The Interplay Between Language and Social Cognition in Young Children (Bristol Conversations in Education)

16 March 2022, 1.00 PM - 4 March 2022, 2.00 PM

Dr Birsu Kandemirci, Lecturer in Psychology, Kingston University London

Online event - please register and find details of how to attend in your confirmation email.

This event is part of the School of Education's Bristol Conversations in Education research seminar series. These seminars are free and open to the public.

Hosted by the Centre for Psychological Approaches for Studying Education (PASE)

Speaker: Dr Birsu Kandemirci, Lecturer in Psychology, Kingston University London

Language has a crucial role in demonstrating and facilitating children’s socio-cognitive skills. Some languages provide support for keeping track of one’s knowledge or even force the speaker to mention the source of their knowledge (e.g., Aikhenvald, 2015). Turkish is one of these languages that distinctly marks the source of the speakers’ knowledge by obliging them to specify their source when talking about past events by the help of evidential markers (Aksu-Koç et al., 2009). English, on the other hand, does not enforce such an obligation on the speakers, and the linguistic specification of the source of information is optional. Learning a language with obligatory evidential markers can have an impact on children’s socio-cognitive development. For example, Turkish 3- to 4-year-olds were suggested to be at an advantage in terms of their false-belief understanding compared to their English- and Chinese-speaking peers (Lucas et al., 2013). The aim of the current study was to investigate the contribution of evidentiality proficiency to children’s false-belief understanding and source monitoring abilities. We compared Turkish-speaking (N = 50, Mage = 50.1 months) and English-speaking (N = 50, Mage = 50.6 months) children’s performance in three false-belief tasks. As factors that might impact children’s performance, we measured their source monitoring ability (Gopnik & Graf, 1988), evidentiality competency (Ögel, 2007; Aksu-Koç et al., 2009), receptive vocabulary, short-term memory, and demographic factors, looking at their gender and age.
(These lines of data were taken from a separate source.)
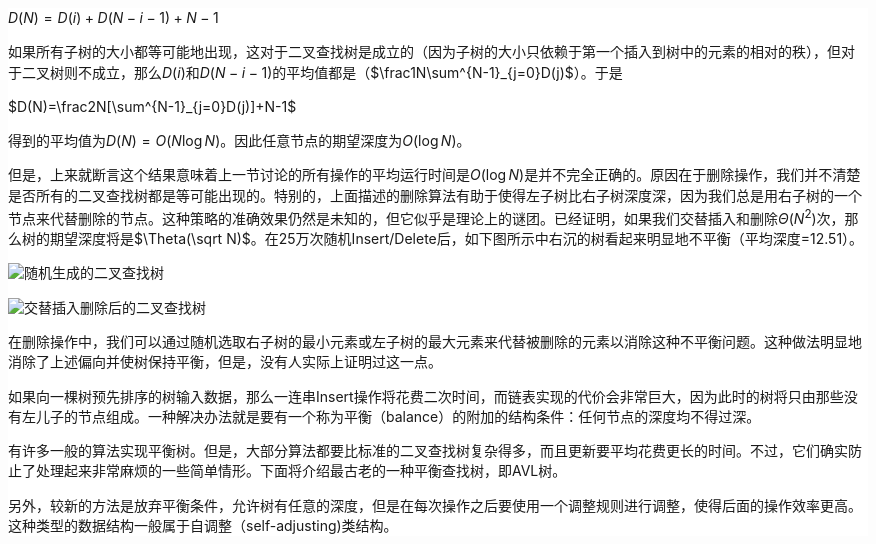 $D(N)=D(i)+D(N-i-1)+N-1$

如果所有子树的大小都等可能地出现，这对于二叉查找树是成立的（因为子树的大小只依赖于第一个插入到树中的元素的相对的秩），但对于二叉树则不成立，那么$D(i)$和$D(N-i-1)$的平均值都是（$\frac1N\sum^{N-1}_{j=0}D(j)$）。于是

$D(N)=\frac2N[\sum^{N-1}_{j=0}D(j)]+N-1$

得到的平均值为$D(N)=O(N\log N)$。因此任意节点的期望深度为$O(\log N)$。

但是，上来就断言这个结果意味着上一节讨论的所有操作的平均运行时间是$O(\log N)$是并不完全正确的。原因在于删除操作，我们并不清楚是否所有的二叉查找树都是等可能出现的。特别的，上面描述的删除算法有助于使得左子树比右子树深度深，因为我们总是用右子树的一个节点来代替删除的节点。这种策略的准确效果仍然是未知的，但它似乎是理论上的谜团。已经证明，如果我们交替插入和删除$\Theta(N^2)$次，那么树的期望深度将是$\Theta(\sqrt N)$。在25万次随机Insert/Delete后，如下图所示中右沉的树看起来明显地不平衡（平均深度=12.51）。

![随机生成的二叉查找树](https://ae01.alicdn.com/kf/H3665d36b61cc4dc8af9394bdc2f3e6155.jpg)

![交替插入删除后的二叉查找树](https://ae01.alicdn.com/kf/H17e3d6c754cd45a28b7d5f17bd22e0bfV.jpg)

在删除操作中，我们可以通过随机选取右子树的最小元素或左子树的最大元素来代替被删除的元素以消除这种不平衡问题。这种做法明显地消除了上述偏向并使树保持平衡，但是，没有人实际上证明过这一点。

如果向一棵树预先排序的树输入数据，那么一连串Insert操作将花费二次时间，而链表实现的代价会非常巨大，因为此时的树将只由那些没有左儿子的节点组成。一种解决办法就是要有一个称为平衡（balance）的附加的结构条件：任何节点的深度均不得过深。

有许多一般的算法实现平衡树。但是，大部分算法都要比标准的二叉查找树复杂得多，而且更新要平均花费更长的时间。不过，它们确实防止了处理起来非常麻烦的一些简单情形。下面将介绍最古老的一种平衡查找树，即AVL树。

另外，较新的方法是放弃平衡条件，允许树有任意的深度，但是在每次操作之后要使用一个调整规则进行调整，使得后面的操作效率更高。这种类型的数据结构一般属于自调整（self-adjusting)类结构。


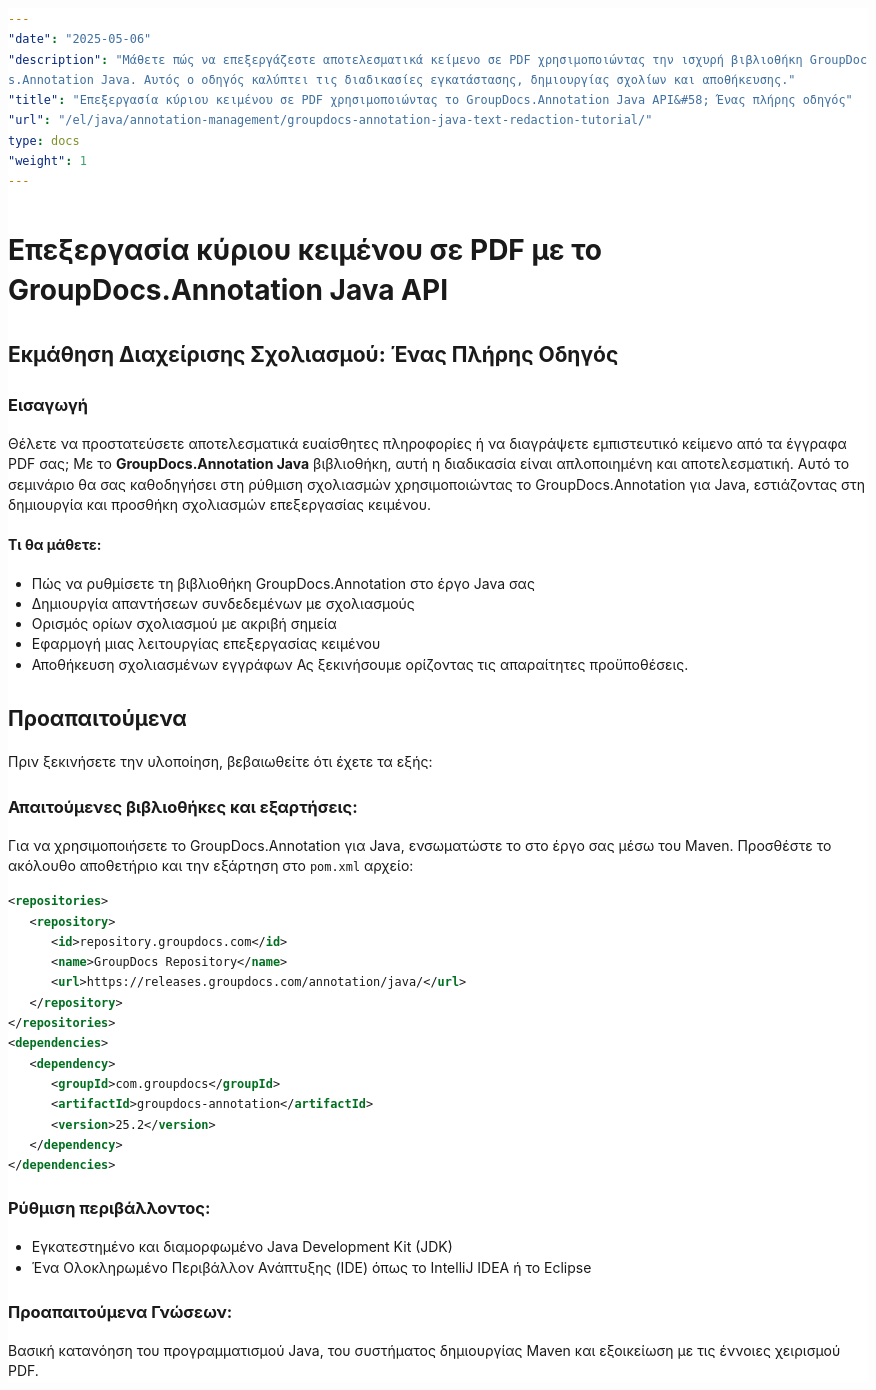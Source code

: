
```yaml
---
"date": "2025-05-06"
"description": "Μάθετε πώς να επεξεργάζεστε αποτελεσματικά κείμενο σε PDF χρησιμοποιώντας την ισχυρή βιβλιοθήκη GroupDocs.Annotation Java. Αυτός ο οδηγός καλύπτει τις διαδικασίες εγκατάστασης, δημιουργίας σχολίων και αποθήκευσης."
"title": "Επεξεργασία κύριου κειμένου σε PDF χρησιμοποιώντας το GroupDocs.Annotation Java API&#58; Ένας πλήρης οδηγός"
"url": "/el/java/annotation-management/groupdocs-annotation-java-text-redaction-tutorial/"
type: docs
"weight": 1
---
```


# Επεξεργασία κύριου κειμένου σε PDF με το GroupDocs.Annotation Java API
## Εκμάθηση Διαχείρισης Σχολιασμού: Ένας Πλήρης Οδηγός
### Εισαγωγή
Θέλετε να προστατεύσετε αποτελεσματικά ευαίσθητες πληροφορίες ή να διαγράψετε εμπιστευτικό κείμενο από τα έγγραφα PDF σας; Με το **GroupDocs.Annotation Java** βιβλιοθήκη, αυτή η διαδικασία είναι απλοποιημένη και αποτελεσματική. Αυτό το σεμινάριο θα σας καθοδηγήσει στη ρύθμιση σχολιασμών χρησιμοποιώντας το GroupDocs.Annotation για Java, εστιάζοντας στη δημιουργία και προσθήκη σχολιασμών επεξεργασίας κειμένου.
#### Τι θα μάθετε:
- Πώς να ρυθμίσετε τη βιβλιοθήκη GroupDocs.Annotation στο έργο Java σας
- Δημιουργία απαντήσεων συνδεδεμένων με σχολιασμούς
- Ορισμός ορίων σχολιασμού με ακριβή σημεία
- Εφαρμογή μιας λειτουργίας επεξεργασίας κειμένου
- Αποθήκευση σχολιασμένων εγγράφων
Ας ξεκινήσουμε ορίζοντας τις απαραίτητες προϋποθέσεις.
## Προαπαιτούμενα
Πριν ξεκινήσετε την υλοποίηση, βεβαιωθείτε ότι έχετε τα εξής:
### Απαιτούμενες βιβλιοθήκες και εξαρτήσεις:
Για να χρησιμοποιήσετε το GroupDocs.Annotation για Java, ενσωματώστε το στο έργο σας μέσω του Maven. Προσθέστε το ακόλουθο αποθετήριο και την εξάρτηση στο `pom.xml` αρχείο:
```xml
<repositories>
   <repository>
      <id>repository.groupdocs.com</id>
      <name>GroupDocs Repository</name>
      <url>https://releases.groupdocs.com/annotation/java/</url>
   </repository>
</repositories>
<dependencies>
   <dependency>
      <groupId>com.groupdocs</groupId>
      <artifactId>groupdocs-annotation</artifactId>
      <version>25.2</version>
   </dependency>
</dependencies>
```
### Ρύθμιση περιβάλλοντος:
- Εγκατεστημένο και διαμορφωμένο Java Development Kit (JDK)
- Ένα Ολοκληρωμένο Περιβάλλον Ανάπτυξης (IDE) όπως το IntelliJ IDEA ή το Eclipse
### Προαπαιτούμενα Γνώσεων:
Βασική κατανόηση του προγραμματισμού Java, του συστήματος δημιουργίας Maven και εξοικείωση με τις έννοιες χειρισμού PDF.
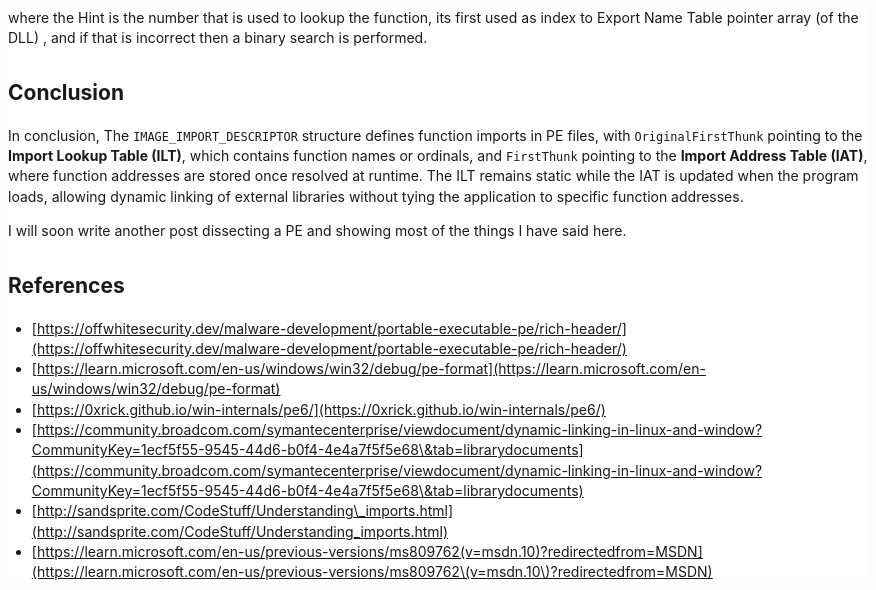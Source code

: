 where the Hint is the number that is used to lookup the function, its first used as index to Export Name Table pointer array (of the DLL) , and if that is incorrect then a binary search is performed.

## Conclusion

In conclusion, The `IMAGE_IMPORT_DESCRIPTOR` structure defines function imports in PE files, with `OriginalFirstThunk` pointing to the **Import Lookup Table (ILT)**, which contains function names or ordinals, and `FirstThunk` pointing to the **Import Address Table (IAT)**, where function addresses are stored once resolved at runtime. The ILT remains static while the IAT is updated when the program loads, allowing dynamic linking of external libraries without tying the application to specific function addresses.

I will soon write another post dissecting a PE and showing most of the things I have said here.

## References

* [https://offwhitesecurity.dev/malware-development/portable-executable-pe/rich-header/](https://offwhitesecurity.dev/malware-development/portable-executable-pe/rich-header/)
* [https://learn.microsoft.com/en-us/windows/win32/debug/pe-format](https://learn.microsoft.com/en-us/windows/win32/debug/pe-format)
* [https://0xrick.github.io/win-internals/pe6/](https://0xrick.github.io/win-internals/pe6/)
* [https://community.broadcom.com/symantecenterprise/viewdocument/dynamic-linking-in-linux-and-window?CommunityKey=1ecf5f55-9545-44d6-b0f4-4e4a7f5f5e68\&tab=librarydocuments](https://community.broadcom.com/symantecenterprise/viewdocument/dynamic-linking-in-linux-and-window?CommunityKey=1ecf5f55-9545-44d6-b0f4-4e4a7f5f5e68\&tab=librarydocuments)
* [http://sandsprite.com/CodeStuff/Understanding\_imports.html](http://sandsprite.com/CodeStuff/Understanding_imports.html)
* [https://learn.microsoft.com/en-us/previous-versions/ms809762(v=msdn.10)?redirectedfrom=MSDN](https://learn.microsoft.com/en-us/previous-versions/ms809762\(v=msdn.10\)?redirectedfrom=MSDN)


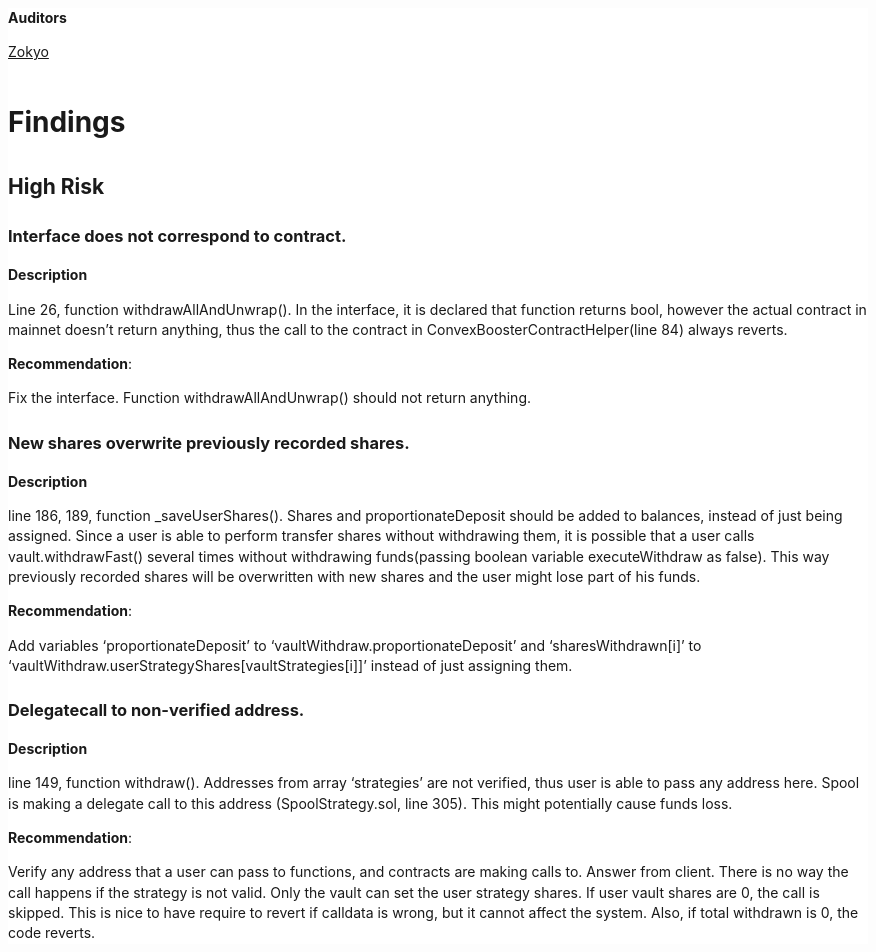 **Auditors**

[Zokyo](https://x.com/zokyo_io)

# Findings

## High Risk


### Interface does not correspond to contract.

**Description**

Line 26, function withdrawAllAndUnwrap(). In the interface, it is declared that function returns
bool, however the actual contract in mainnet doesn’t return anything, thus the call to the
contract in ConvexBoosterContractHelper(line 84) always reverts.

**Recommendation**:

Fix the interface. Function withdrawAllAndUnwrap() should not return anything.

### New shares overwrite previously recorded shares.

**Description**

line 186, 189, function _saveUserShares().
Shares and proportionateDeposit should be added to balances, instead of just being assigned.
Since a user is able to perform transfer shares without withdrawing them, it is possible that a
user calls vault.withdrawFast() several times without withdrawing funds(passing boolean
variable executeWithdraw as false). This way previously recorded shares will be overwritten
with new shares and the user might lose part of his funds.

**Recommendation**:

Add variables ‘proportionateDeposit’ to ‘vaultWithdraw.proportionateDeposit’ and
‘sharesWithdrawn[i]’ to ‘vaultWithdraw.userStrategyShares[vaultStrategies[i]]’ instead of just
assigning them.

### Delegatecall to non-verified address.

**Description**

line 149, function withdraw(). Addresses from array ‘strategies’ are not verified, thus user is
able to pass any address here. Spool is making a delegate call to this address
(SpoolStrategy.sol, line 305). This might potentially cause funds loss.

**Recommendation**:

Verify any address that a user can pass to functions, and contracts are making calls to.
Answer from client.
There is no way the call happens if the strategy is not valid. Only the vault can set the user
strategy shares. If user vault shares are 0, the call is skipped. This is nice to have require to
revert if calldata is wrong, but it cannot affect the system. Also, if total withdrawn is 0, the
code reverts.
For Turkish-speaking children, their use of direct evidentiality predicted their source monitoring skills, which, in turn predicted their false-belief understanding. For English-speaking children, false-belief understanding was not related to source monitoring. The combined results from Turkish- and English-speaking children demonstrated that Turkish-speaking children had better false-belief understanding performance, and only for Turkish-speaking children, source monitoring skills predicted false-belief understanding. Therefore, an indirect impact of evidentiality on false-belief understanding by means of source monitoring can be suggested for Turkish-speaking children. In this seminar, I will discuss how these results can be interpreted, and to what extent a comparison of two languages with different grammatical structures might be informative.